Sight and Sound: Conversations on Death Penalty between Taiwan and Southeast Asia

Written by Kar-Yen Leong.

Image Credit: 廢死聯盟 by Shih-Shiuan Kao/ Flickr, license: CC BY-SA 2.0.

In an article by Franklin Zimring and David Johnson, we are reminded of the importance of studying the death penalty in Asia as it is the site of “…at least 85 per cent and as many as 95 per cent of the world’s execution.” The authors add that the region is a key battleground as to whether this practice will continue or become a remnant of a less civilised past. 

This struggle is no more intense than in East and Southeast Asian states, where the death penalty is not only an indelible part of only their legal systems but also their very societies. The decision to retain or abolish the death penalty has become a matter of intense soul-searching among states such as Taiwan, South Korea, Singapore, and Malaysia, navigating landscapes replete with ghosts of colonial and authoritarian pasts. For these countries, the state’s power over life and death is a direct extension of its sovereignty. Giving up this power is to lose that sovereignty, but it also means the loss of a weapon of last resort forged to keep the forces of chaos at bay. 

Power over life and death

Institutionalised and bureaucratised punishment is the most harmful form of state power, none more so than capital punishment. It is that one singular punishment which leaves no room for redemption, forgiveness, or compensation. It might not even be seen as a punishment but more of an organised form of violence designed to preemptively strike down any possibility of criminal or aberrant behaviour. While it purports to punish individuals, the death penalty carries an onerous message, warning would-be criminals of the ultimate price to be paid should they overstep boundaries. 

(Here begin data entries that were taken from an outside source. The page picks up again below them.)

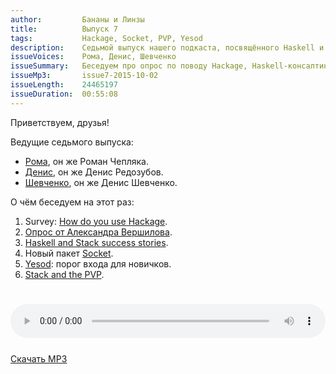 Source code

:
 ```yaml
---
author:         Бананы и Линзы
title:          Выпуск 7
tags:           Hackage, Socket, PVP, Yesod
description:    Седьмой выпуск нашего подкаста, посвящённого Haskell и всему вокруг него.
issueVoices:    Рома, Денис, Шевченко
issueSummary:   Беседуем про опрос по поводу Hackage, Haskell-консалтинг в России, новый пакет для работы с сокетами, PVP и порог вхождения в Yesod.
issueMp3:       issue7-2015-10-02
issueLength:    24465197
issueDuration:  00:55:08
---
```


Приветствуем, друзья!

Ведущие седьмого выпуска:

- [Рома](https://ro-che.info/), он же Роман Чепляка.
- [Денис](http://twitter.com/rufuse), он же Денис Редозубов.
- [Шевченко](http://dshevchenko.biz/), он же Денис Шевченко.

О чём беседуем на этот раз:

1. Survey: [How do you use Hackage](https://www.reddit.com/r/haskell/comments/3n0vaw/survey_how_do_you_use_hackage/).
2. [Опрос от Александра Вершилова](https://docs.google.com/forms/d/11Ed9dAlpN94kiLfR44HWfL5TmzGpLg5nXPaB8syqmQs/viewform?usp=send_form).
3. [Haskell and Stack success stories](https://groups.google.com/forum/#!topic/haskell-stack/PqS6q2qTgMU).
4. Новый пакет [Socket](https://hackage.haskell.org/package/socket-0.5.3.0/docs/System-Socket.html).
5. [Yesod](http://www.yesodweb.com/): порог входа для новичков.
6. [Stack and the PVP](https://www.fpcomplete.com/blog/2015/09/stack-pvp).

<div style="padding-top: 25px;">
</div>

<audio controls style="width: 100%;">
  <source src="http://dshevchenko.biz/ruhaskell/cast/audio/issue7-2015-10-02.mp3" type="audio/mp3">
Сожалеем, но ваш браузер не умеет работать с HTML5 audio. И это очень плохо. Пожалуйста, обновите ваш браузер.
</audio>

<div style="padding-top: 25px;"><a href="http://dshevchenko.biz/ruhaskell/cast/audio/issue7-2015-10-02.mp3" download><i class="fa fa-cloud-download"></i> Скачать MP3</a></div>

Abolished in most countries in the west, it continues to be enforced in states with legitimacy based on an argument that this practice reflects the people’s will. The death penalty creates a dyadic relationship, binding the state to its citizens, thus enabling the former to maintain a façade of moral purity, serving merely as a tool of the latter. Thus, in diminishing these boundaries, the state is further strengthened to kill in the name of the people and increase its level of governmentality in all aspects of their lives. To that extent, the state and, by extension, capital punishment have become ‘embedded’ in the fabric of society. 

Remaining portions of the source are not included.